I take Pasteurization but milk used to be one of the biggest killers in the United States. Would my parents have survived without it? Would I have? My children?
My life would have been much less fun were it not for learning about biology and chemistry and physics. It might have been more fun if my high school chemistry teacher had not “accidentally” thrown out the ethanol that I was fermenting. Not that I am holding a grudge; not me.
I want to acknowledge one more bit of science: time. Were we not to understand it, our ancestors could not have navigated the oceans. My thermostat would not work. The GPS in my phone would not work.
Ruth Seeman says
I LOVE SCIENCE. IT IS MY LIFE. IT HAS TAUGHT ME HOW TO RELIEVE AND PREVENT PAIN IN OTHERS. IT HAS TAUGHT ME TO BRING A PATIENT TO THE BRINK OF DEATH AND PEACEFULLY BACK TO LIFE: ANESTHESIA. AND I AM ALSO GRATEFUL FOR ALL THE ADVANCES EVEN IN JUST OUR LIFETIME. AND THERE HAVE BEEN MANY.
BUT I STILL DO NOT KNOW WHY THE LIGHT BULB LIGHTS UP WHEN I FLIP A SWITCH. OR HOW MY CAR RUNS.
AND DO NOT GET ME STARTED ON COMPUTERS!!!!!!!
And I think time is not linear.

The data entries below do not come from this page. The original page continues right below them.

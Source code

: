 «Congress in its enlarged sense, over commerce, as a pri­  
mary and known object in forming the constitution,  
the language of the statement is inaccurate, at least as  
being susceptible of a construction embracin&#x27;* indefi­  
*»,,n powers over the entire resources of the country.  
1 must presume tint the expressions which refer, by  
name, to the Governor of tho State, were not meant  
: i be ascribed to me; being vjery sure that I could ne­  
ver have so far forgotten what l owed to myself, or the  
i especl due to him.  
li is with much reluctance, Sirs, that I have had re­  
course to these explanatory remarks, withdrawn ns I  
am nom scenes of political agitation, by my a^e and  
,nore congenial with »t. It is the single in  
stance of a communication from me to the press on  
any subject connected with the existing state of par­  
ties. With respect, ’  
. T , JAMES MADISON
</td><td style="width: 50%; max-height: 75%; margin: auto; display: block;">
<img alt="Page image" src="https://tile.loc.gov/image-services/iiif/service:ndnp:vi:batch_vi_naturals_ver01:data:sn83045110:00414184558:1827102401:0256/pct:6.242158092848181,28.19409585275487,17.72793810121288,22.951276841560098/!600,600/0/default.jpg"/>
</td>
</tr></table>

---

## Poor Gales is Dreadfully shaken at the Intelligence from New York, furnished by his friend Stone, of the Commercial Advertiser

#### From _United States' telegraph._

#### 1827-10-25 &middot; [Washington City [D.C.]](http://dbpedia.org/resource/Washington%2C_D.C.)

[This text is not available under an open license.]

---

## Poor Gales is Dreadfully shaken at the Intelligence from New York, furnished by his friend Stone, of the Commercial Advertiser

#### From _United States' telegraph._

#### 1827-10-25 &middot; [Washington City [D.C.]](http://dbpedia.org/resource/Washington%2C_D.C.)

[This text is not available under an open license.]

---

I think it folds.
AND I HAVE BEEN BLESSED TO WITNESS MANY MIRACLES. CAN’T EXPLAIN THAT!!!!
MANY THINGS TO MARVEL AT!!!!
Thanks, Art.
Art Zemon says
Wow, Ruth. Just wow. ❤️
Peter van der Linden says
An understanding of time (at the season level) is also essential to food cultivation. Plant at the wrong time, and you get nothing. We could stop being hunter-gatherer nomads and start building food courts, once we could predict the seasons with reasonable accuracy. So we did.